The Dimension Mismatch Problem¶
SP3 / CLK files
Index by satellite vehicle (sv):
sp3_data.dims
# {'epoch': 96, 'sv': 32}
GPS G01 has one entry — one position per epoch.
RINEX obs Dataset
Index by signal ID (sid):
rinex_data.dims
# {'epoch': 2880, 'sid': 384}
GPS G01 maps to ~20 Signal IDs (L1C, L2W, L5Q, …).

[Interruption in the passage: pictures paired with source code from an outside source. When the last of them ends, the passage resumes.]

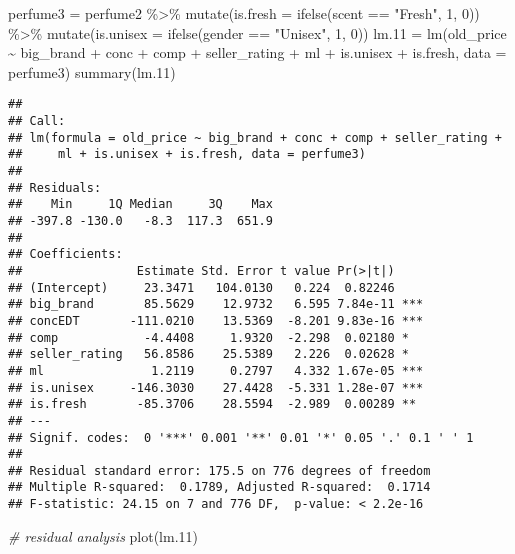 \documentclass[
]{article}
\newenvironment{Shaded}{\begin{snugshade}}{\end{snugshade}}
\newcommand{\AttributeTok}[1]{\textcolor[rgb]{0.77,0.63,0.00}{#1}}
\newcommand{\CommentTok}[1]{\textcolor[rgb]{0.56,0.35,0.01}{\textit{#1}}}
\newcommand{\DecValTok}[1]{\textcolor[rgb]{0.00,0.00,0.81}{#1}}
\newcommand{\FloatTok}[1]{\textcolor[rgb]{0.00,0.00,0.81}{#1}}
\newcommand{\FunctionTok}[1]{\textcolor[rgb]{0.00,0.00,0.00}{#1}}
\newcommand{\NormalTok}[1]{#1}
\newcommand{\OtherTok}[1]{\textcolor[rgb]{0.56,0.35,0.01}{#1}}
\newcommand{\SpecialCharTok}[1]{\textcolor[rgb]{0.00,0.00,0.00}{#1}}
\newcommand{\StringTok}[1]{\textcolor[rgb]{0.31,0.60,0.02}{#1}}
\begin{document}
\begin{Shaded}
\begin{Highlighting}[]
\NormalTok{perfume3 }\OtherTok{=}\NormalTok{ perfume2 }\SpecialCharTok{\%\textgreater{}\%}
  \FunctionTok{mutate}\NormalTok{(}\AttributeTok{is.fresh =} \FunctionTok{ifelse}\NormalTok{(scent }\SpecialCharTok{==} \StringTok{"Fresh"}\NormalTok{, }\DecValTok{1}\NormalTok{, }\DecValTok{0}\NormalTok{)) }\SpecialCharTok{\%\textgreater{}\%}
  \FunctionTok{mutate}\NormalTok{(}\AttributeTok{is.unisex =} \FunctionTok{ifelse}\NormalTok{(gender }\SpecialCharTok{==} \StringTok{"Unisex"}\NormalTok{, }\DecValTok{1}\NormalTok{, }\DecValTok{0}\NormalTok{))}
\NormalTok{lm}\FloatTok{.11} \OtherTok{=} \FunctionTok{lm}\NormalTok{(old\_price }\SpecialCharTok{\textasciitilde{}}\NormalTok{ big\_brand }\SpecialCharTok{+}\NormalTok{ conc }\SpecialCharTok{+}\NormalTok{ comp }\SpecialCharTok{+}\NormalTok{ seller\_rating }\SpecialCharTok{+}\NormalTok{ ml }\SpecialCharTok{+}\NormalTok{ is.unisex }\SpecialCharTok{+}\NormalTok{ is.fresh, }\AttributeTok{data =}\NormalTok{ perfume3)}
\FunctionTok{summary}\NormalTok{(lm}\FloatTok{.11}\NormalTok{)}
\end{Highlighting}
\end{Shaded}

\begin{verbatim}
## 
## Call:
## lm(formula = old_price ~ big_brand + conc + comp + seller_rating + 
##     ml + is.unisex + is.fresh, data = perfume3)
## 
## Residuals:
##    Min     1Q Median     3Q    Max 
## -397.8 -130.0   -8.3  117.3  651.9 
## 
## Coefficients:
##                Estimate Std. Error t value Pr(>|t|)    
## (Intercept)     23.3471   104.0130   0.224  0.82246    
## big_brand       85.5629    12.9732   6.595 7.84e-11 ***
## concEDT       -111.0210    13.5369  -8.201 9.83e-16 ***
## comp            -4.4408     1.9320  -2.298  0.02180 *  
## seller_rating   56.8586    25.5389   2.226  0.02628 *  
## ml               1.2119     0.2797   4.332 1.67e-05 ***
## is.unisex     -146.3030    27.4428  -5.331 1.28e-07 ***
## is.fresh       -85.3706    28.5594  -2.989  0.00289 ** 
## ---
## Signif. codes:  0 '***' 0.001 '**' 0.01 '*' 0.05 '.' 0.1 ' ' 1
## 
## Residual standard error: 175.5 on 776 degrees of freedom
## Multiple R-squared:  0.1789, Adjusted R-squared:  0.1714 
## F-statistic: 24.15 on 7 and 776 DF,  p-value: < 2.2e-16
\end{verbatim}

\begin{Shaded}
\begin{Highlighting}[]
\CommentTok{\# residual analysis}
\FunctionTok{plot}\NormalTok{(lm}\FloatTok{.11}\NormalTok{)}
\end{Highlighting}
\end{Shaded}
\end{document}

Satellite position is frequency-independent (all signals leave the same antenna), so the sv → sid mapping simply replicates each position across all signal IDs for that satellite.
Pipeline Functions¶
| Function | Purpose | Input dims | Output dims |
|---|---|---|---|
preprocess_aux_for_interpolation() |
Minimal prep for interpolation | sv: 32 | sid: 384 |
prep_aux_ds() |
Full prep for Icechunk storage | sv: 32 | sid: ~2000 |
map_aux_sv_to_sid() |
Step 1: expand sv → sid | sv: 32 | sid: 384 |
pad_to_global_sid() |
Step 2: pad to all constellations | sid: 384 | sid: ~2000 |
normalize_sid_dtype() |
Step 3: convert to object dtype | — | dtype fixed |
strip_fillvalue() |
Step 4: remove _FillValue attrs |
— | attrs cleaned |
Step 1 — map_aux_sv_to_sid()¶
Each satellite position is replicated across all its signal IDs:
from canvod.auxiliary.preprocessing import map_aux_sv_to_sid
sp3_sid = map_aux_sv_to_sid(sp3_data)
# G01 position is identical for every signal ID of G01
sp3_sid["X"].sel(sid="G01|L1|C") # 12 345 678.9 m
sp3_sid["X"].sel(sid="G01|L2|W") # 12 345 678.9 m (same)
sp3_sid["X"].sel(sid="G01|L5|I") # 12 345 678.9 m (same)
Signal IDs generated for GPS G01 (~20 total):
G01|L1|C G01|L1|L G01|L1|P G01|L1|S G01|L1|W G01|L1|X G01|L1|Y
G01|L2|C G01|L2|D G01|L2|L G01|L2|M G01|L2|P G01|L2|S G01|L2|W
G01|L2|X G01|L2|Y G01|L5|I G01|L5|Q G01|L5|X
Signal ID format: "{SV}|{BAND}|{CODE}" — e.g. "G01|L1|C", "E08|E5a|Q".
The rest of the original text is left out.